You can just ignore the warning when it applies to DTOs. This saves you the needless effort of trying to “fix” this non-issue with something like the following:
public class Coder
{
public string Name { get; set; } = null!;
}
Code language: C# (cs)
Yes, this does make the warning go away, but it’s pretty pointless. Furthermore, you probably have lots of DTOs with lots of properties, which means you’ll keep running into this problem and have to “fix” it over and over. Better to save the effort and ignore it. I’ll show two options below.
Option 1 – Only suppress the warning for DTO classes
You might want to only suppress the nullable warning for DTO classes. The reason is because you might find it helpful for pointing out potential problems in non-DTO classes. So this is a targeted approach – you’re keeping the good and throwing out the bad.
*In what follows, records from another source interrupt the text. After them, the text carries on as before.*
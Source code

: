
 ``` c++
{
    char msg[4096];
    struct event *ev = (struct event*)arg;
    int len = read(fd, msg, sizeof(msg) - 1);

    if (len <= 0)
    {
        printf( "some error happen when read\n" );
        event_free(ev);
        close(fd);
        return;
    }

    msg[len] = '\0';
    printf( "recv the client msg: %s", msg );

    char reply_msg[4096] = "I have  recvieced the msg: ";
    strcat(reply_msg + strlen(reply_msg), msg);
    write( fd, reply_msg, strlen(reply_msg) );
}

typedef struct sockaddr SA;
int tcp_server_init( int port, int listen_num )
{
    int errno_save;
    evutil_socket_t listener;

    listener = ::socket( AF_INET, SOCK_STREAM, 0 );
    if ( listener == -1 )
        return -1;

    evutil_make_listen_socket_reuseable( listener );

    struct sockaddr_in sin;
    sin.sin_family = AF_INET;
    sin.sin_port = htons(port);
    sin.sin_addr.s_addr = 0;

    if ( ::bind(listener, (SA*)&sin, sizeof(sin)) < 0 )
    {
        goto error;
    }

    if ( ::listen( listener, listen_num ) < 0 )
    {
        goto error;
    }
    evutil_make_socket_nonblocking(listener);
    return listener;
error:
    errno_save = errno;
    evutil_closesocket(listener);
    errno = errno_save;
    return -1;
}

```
One way to disable the warning for your individual DTO classes is by using a pragma, like this:
#pragma warning disable CS8618
public class Coder
{
public string Name { get; set; }
public string Language { get; set; }
public string Project { get; set; }
}
#pragma warning restore CS8618
Code language: C# (cs)
Note: Depending on your project structure and naming conventions, you may be able to use an editorconfig file to suppress the warnings for all DTOs by using a pattern. Use with caution, since this has the risk of inadvertently suppressing the warning for non-DTO classes that happen to match the pattern.
Option 2 – Suppress the warning at the project level
If you don’t find this warning helpful at all, you can suppress it at the project level with the NoWarn setting:
<Project Sdk="Microsoft.NET.Sdk">
<PropertyGroup>
<OutputType>Exe</OutputType>
<TargetFramework>net6.0</TargetFramework>
<ImplicitUsings>enable</ImplicitUsings>
<Nullable>enable</Nullable>
<NoWarn>CS8618</NoWarn>
</PropertyGroup>
</Project>
Code language: HTML, XML (xml)
This is also a useful approach if a project only contains DTO classes.
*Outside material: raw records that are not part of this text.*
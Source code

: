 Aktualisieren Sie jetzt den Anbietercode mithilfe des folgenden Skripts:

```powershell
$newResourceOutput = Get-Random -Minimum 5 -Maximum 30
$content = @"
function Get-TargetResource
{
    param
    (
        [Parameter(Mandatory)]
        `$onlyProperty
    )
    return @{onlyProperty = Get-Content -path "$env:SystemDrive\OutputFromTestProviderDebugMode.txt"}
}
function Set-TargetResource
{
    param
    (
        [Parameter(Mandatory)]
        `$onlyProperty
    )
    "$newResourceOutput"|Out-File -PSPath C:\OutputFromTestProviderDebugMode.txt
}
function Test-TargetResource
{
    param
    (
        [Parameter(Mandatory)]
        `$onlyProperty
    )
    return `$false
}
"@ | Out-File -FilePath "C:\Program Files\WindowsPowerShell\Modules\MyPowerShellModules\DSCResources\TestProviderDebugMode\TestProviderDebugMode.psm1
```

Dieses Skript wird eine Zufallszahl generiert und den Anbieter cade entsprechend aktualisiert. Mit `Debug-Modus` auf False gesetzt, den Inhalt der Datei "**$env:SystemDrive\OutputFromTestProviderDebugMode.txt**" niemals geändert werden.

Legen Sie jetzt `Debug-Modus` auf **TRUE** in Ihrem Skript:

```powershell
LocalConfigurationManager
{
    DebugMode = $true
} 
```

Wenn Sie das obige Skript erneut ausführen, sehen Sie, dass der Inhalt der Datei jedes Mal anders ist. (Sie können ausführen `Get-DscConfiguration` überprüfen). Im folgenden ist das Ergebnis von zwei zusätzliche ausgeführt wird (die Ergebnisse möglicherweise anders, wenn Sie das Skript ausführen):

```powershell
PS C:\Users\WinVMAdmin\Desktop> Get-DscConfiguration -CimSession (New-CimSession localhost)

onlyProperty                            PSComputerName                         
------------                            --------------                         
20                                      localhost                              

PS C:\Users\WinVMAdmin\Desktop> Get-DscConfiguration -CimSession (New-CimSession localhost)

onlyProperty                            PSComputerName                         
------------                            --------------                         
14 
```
Don’t disable Nullable warnings
I wouldn’t suggest disabling Nullable warnings at the file level, like this:
#nullable disable warnings
public class Coder
{
public string Name { get; set; }
}
Code language: C# (cs)
Why not? Because this is disabling ALL Nullable warnings in the file, instead of just disabling the specific warning you don’t want. If you happen to add logic to this file at some point (instead of just having auto properties), that logic wouldn’t be checked for Nullable problems.
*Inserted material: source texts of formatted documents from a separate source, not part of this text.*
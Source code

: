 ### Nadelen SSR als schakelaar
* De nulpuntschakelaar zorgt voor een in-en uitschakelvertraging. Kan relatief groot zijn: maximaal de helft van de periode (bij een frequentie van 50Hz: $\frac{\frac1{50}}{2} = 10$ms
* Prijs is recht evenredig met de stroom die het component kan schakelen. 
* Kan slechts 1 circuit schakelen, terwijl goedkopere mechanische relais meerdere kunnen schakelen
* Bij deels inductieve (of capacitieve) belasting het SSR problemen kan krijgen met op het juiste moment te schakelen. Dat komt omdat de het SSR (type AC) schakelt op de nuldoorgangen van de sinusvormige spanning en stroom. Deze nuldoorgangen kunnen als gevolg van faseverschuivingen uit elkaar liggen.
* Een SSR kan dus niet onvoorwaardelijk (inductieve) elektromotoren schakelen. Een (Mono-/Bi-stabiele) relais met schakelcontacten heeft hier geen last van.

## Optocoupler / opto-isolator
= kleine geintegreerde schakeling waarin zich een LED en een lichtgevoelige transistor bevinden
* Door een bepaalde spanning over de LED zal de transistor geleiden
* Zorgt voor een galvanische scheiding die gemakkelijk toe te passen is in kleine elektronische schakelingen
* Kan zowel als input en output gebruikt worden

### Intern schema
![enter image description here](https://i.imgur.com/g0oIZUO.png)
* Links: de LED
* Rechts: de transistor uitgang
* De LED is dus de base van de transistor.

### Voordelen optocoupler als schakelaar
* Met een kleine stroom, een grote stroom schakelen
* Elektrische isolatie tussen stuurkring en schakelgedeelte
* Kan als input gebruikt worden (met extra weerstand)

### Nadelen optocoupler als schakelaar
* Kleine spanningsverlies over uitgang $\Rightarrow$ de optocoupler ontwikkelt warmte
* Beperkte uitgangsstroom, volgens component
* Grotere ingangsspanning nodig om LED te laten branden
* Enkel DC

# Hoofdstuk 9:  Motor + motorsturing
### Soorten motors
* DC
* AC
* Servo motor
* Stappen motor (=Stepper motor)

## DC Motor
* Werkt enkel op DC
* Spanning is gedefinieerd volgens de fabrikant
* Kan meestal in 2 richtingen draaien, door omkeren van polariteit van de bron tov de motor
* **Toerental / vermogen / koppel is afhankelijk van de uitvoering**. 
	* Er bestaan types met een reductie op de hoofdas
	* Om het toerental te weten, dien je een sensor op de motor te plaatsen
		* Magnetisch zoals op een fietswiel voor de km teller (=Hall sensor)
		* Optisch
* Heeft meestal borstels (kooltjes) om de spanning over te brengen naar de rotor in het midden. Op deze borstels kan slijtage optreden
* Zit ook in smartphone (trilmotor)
Thanks for covering this topic. It also applies to CsvHelper classes I think.
You’re welcome.
Yup, it would apply to that. Basically, this would apply anytime you’re using DTO classes to load data from any source, whether it’s from the database, CSV files, network calls, etc… The key is it’s not really necessary to set defaults on these (usually), but the nullable feature gives these false warnings. I honestly think it’s best just to turn off that warning completely in csproj.